Why is it that the worst, and most destructive laws to Liberty always have a nice, feel good or cool acronym? SAFE Act here, or the PATRIOT act.


----------



## LunaticFringeInc (Nov 20, 2012)

inceptor said:


> This is from the same website: This list is intended only as a guide and is not meant to be an exclusive, exhaustive list as there may be additional weapons that will also meet the amended definition under the new law.


Oh I should have known. I was reading it earlier and got to thinking "Man what aint covered by this list"? It would have been easier and required less ink to just list what was approved for defending a patriot from a tyranical government.


----------



## LunaticFringeInc (Nov 20, 2012)

Alpha-17 said:


> Why is it that the worst, and most destructive laws to Liberty always have a nice, feel good or cool acronym? SAFE Act here, or the PATRIOT act.


...or its followed by the mantra "do it for the children"? Remember Janet Bar B Q Reno? Thats what makes me so sick about the whole thing. What a bunch of frauds. No wonder they feel a need to have a armed security detail to protect them from being tarred and feathered!


----------



## GTGallop (Nov 11, 2012)

Irish said:


> I am really curious if certain things will be grandfathered or not because my pistol alone hold 16+1
> 
> None the less. . . "Unconstitutional laws ARE NOT laws"!!


Nope - They have 1 year to sell it off.


----------



## AsteroidX (Dec 11, 2012)

Oregon ainty bad and we could use a few good folks to get rid of some blue politicians.


----------



## Infidel (Dec 22, 2012)

The law is awful and was rammed down our throats. That list is just the common guns that are banned under NY state law now, the rest will be decided by features. This is just the first step in disarming the gun owners of NY state, when people refuse to register their banned rifles they will be charged with misdemeanors and the rest of their guns will be confiscated also. The magazine thing is just plain stupid and an attempt to keep law abiding citizens from owning the majority of semi auto handguns as well as the banned rifles. What really scares me is the ammunition sales law. All ammunition sales in NY state must now be done through a licensed "seller of ammunition", are subject to a background check and a record of the sale must be forwarded to the NYS Police who will keep such record for no more than one year. Why does the NYS Police need to know who, what, where, or when anyone buys ammunition????? Yes, they will be red flagging large ammunition purchases, that I'm positive of. The whole thing reeks of Nazi Germany, looks like Gov Cuomo will be stepping into the role of Der Fuhrer.

-Infidel


----------



## AsteroidX (Dec 11, 2012)

Its up to the people of New York to change the political climate. Yes we get stuck with bad politicians but they have terms and can be voted out and policies changed. You may not love the replacement but if there tolerable and willing to change what is horribly wrong thats your best legislative bet. It has worked in the past but takes grassroots movements and popular support which will not be looked upon kindly.
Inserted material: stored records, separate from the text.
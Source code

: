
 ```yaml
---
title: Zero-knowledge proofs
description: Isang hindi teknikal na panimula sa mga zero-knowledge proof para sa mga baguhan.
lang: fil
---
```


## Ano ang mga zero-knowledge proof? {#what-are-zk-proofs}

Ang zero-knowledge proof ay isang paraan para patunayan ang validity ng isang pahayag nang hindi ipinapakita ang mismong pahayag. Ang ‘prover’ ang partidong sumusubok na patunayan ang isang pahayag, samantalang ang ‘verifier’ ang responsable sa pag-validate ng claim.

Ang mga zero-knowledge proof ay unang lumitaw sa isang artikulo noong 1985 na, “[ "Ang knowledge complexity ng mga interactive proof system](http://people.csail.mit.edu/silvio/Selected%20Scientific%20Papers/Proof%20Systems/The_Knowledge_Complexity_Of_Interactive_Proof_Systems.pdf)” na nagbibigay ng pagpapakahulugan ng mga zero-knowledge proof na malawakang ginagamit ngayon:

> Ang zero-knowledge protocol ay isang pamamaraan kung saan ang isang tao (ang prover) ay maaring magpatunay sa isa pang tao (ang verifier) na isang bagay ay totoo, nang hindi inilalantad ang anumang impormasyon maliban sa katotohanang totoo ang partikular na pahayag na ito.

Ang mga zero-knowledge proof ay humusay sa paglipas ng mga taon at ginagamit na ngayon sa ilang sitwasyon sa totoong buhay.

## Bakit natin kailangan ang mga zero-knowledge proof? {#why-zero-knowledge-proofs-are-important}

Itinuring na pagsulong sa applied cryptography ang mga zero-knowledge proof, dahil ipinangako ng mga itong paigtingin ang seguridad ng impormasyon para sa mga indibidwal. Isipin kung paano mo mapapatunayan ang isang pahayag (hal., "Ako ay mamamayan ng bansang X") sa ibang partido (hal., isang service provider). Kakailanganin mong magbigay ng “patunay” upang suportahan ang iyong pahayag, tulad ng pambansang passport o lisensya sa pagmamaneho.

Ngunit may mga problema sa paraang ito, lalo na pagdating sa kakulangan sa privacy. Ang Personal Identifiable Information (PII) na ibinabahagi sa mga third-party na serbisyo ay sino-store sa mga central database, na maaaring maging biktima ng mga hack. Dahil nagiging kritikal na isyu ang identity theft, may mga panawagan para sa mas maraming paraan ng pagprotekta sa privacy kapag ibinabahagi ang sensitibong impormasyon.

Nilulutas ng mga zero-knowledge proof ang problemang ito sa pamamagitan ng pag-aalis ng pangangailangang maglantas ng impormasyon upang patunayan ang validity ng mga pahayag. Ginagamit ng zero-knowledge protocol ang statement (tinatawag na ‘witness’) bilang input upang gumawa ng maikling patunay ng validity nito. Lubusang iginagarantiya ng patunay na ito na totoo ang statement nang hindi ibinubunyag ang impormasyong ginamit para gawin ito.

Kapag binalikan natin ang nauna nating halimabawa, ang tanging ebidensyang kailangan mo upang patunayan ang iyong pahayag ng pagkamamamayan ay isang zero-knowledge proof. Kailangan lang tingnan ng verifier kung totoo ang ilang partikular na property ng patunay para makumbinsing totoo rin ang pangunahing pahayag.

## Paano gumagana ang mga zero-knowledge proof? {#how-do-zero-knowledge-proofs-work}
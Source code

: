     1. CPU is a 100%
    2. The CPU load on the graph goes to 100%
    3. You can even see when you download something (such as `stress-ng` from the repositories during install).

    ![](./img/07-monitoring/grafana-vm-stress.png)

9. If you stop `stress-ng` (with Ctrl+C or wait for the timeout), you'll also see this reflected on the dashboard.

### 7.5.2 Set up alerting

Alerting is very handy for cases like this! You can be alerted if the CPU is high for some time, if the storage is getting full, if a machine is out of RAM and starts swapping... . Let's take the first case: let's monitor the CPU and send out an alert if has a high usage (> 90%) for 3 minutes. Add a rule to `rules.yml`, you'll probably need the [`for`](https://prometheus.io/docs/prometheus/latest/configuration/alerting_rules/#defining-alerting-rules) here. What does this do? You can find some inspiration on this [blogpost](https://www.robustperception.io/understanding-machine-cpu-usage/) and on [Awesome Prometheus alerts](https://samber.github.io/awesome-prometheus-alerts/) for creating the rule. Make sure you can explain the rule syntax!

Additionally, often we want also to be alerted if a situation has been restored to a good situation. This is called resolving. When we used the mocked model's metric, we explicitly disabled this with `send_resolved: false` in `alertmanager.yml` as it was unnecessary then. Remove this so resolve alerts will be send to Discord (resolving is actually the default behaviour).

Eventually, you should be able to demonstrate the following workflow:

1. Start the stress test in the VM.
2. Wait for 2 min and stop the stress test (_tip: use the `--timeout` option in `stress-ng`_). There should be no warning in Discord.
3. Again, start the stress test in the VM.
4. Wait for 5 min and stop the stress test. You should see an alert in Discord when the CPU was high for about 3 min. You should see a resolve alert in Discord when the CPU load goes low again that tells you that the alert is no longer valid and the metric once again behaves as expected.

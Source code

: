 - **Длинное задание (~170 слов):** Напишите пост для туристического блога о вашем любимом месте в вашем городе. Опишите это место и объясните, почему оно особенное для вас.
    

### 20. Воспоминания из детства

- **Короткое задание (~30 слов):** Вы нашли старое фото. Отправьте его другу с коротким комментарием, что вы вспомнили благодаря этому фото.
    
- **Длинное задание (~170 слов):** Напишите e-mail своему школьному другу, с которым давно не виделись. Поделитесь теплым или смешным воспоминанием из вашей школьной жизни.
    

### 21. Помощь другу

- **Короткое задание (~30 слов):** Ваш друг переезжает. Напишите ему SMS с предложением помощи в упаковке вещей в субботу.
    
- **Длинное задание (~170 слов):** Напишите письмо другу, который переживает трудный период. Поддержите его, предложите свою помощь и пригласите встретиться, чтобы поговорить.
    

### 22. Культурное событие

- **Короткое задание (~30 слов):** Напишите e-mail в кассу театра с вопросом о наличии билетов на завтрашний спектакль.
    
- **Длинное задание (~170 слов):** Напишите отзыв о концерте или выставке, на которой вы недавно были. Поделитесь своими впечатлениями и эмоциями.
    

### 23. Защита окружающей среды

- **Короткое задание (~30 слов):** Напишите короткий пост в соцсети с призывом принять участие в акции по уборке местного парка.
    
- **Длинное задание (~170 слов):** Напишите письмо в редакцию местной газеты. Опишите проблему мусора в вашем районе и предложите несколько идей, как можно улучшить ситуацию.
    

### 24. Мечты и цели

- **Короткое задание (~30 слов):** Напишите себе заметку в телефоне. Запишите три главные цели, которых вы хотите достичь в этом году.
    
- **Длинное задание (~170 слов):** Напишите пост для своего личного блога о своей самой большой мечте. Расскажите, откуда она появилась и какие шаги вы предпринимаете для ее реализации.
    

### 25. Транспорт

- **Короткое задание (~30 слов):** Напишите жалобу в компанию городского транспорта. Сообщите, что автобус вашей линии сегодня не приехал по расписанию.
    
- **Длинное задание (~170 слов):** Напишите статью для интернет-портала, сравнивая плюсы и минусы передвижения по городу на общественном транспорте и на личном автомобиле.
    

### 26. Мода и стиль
I learned this from reading about the Whiskey Rebellion and how the people that were told to go home or be considered Rebels had long memories and used the legislative process to right a wrong.

TTB | TTB.gov The Whiskey Rebellion



> On September 25th, the President issued a proclamation declaring that he would not allow "a small portion of the United States [to] dictate to the whole union," and called on all persons "not to abet, aid, or comfort the Insurgents."





> While violent opposition to the whiskey tax ended, political opposition to the tax continued. Opponents of internal taxes rallied around the candidacy of Thomas Jefferson and helped him defeat President John Adams in the election of 1800. By 1802, Congress repealed the distilled spirits excise tax and all other internal Federal taxes


The other alternative is to relocate to states with "battleground" status or states that need a few percent to swing legislation one way or the other. These are things that need to happen at a minimum. If we dont organize and mobilize. Yes our rights will be stripped one by one. I know locally people are willing to vote in new blood and get rid of old blood that doesnt serve the peoples interest.

House and Senate votes are in less then 2 years now. Locally youll have to find out when your internal state legislators are due for election. Look at there voting records and respond with candidates that can replace them. People are not afraid to vote for new blood anymore I believe. So many are so sick of the same ol same ol for a number of grievances.


----------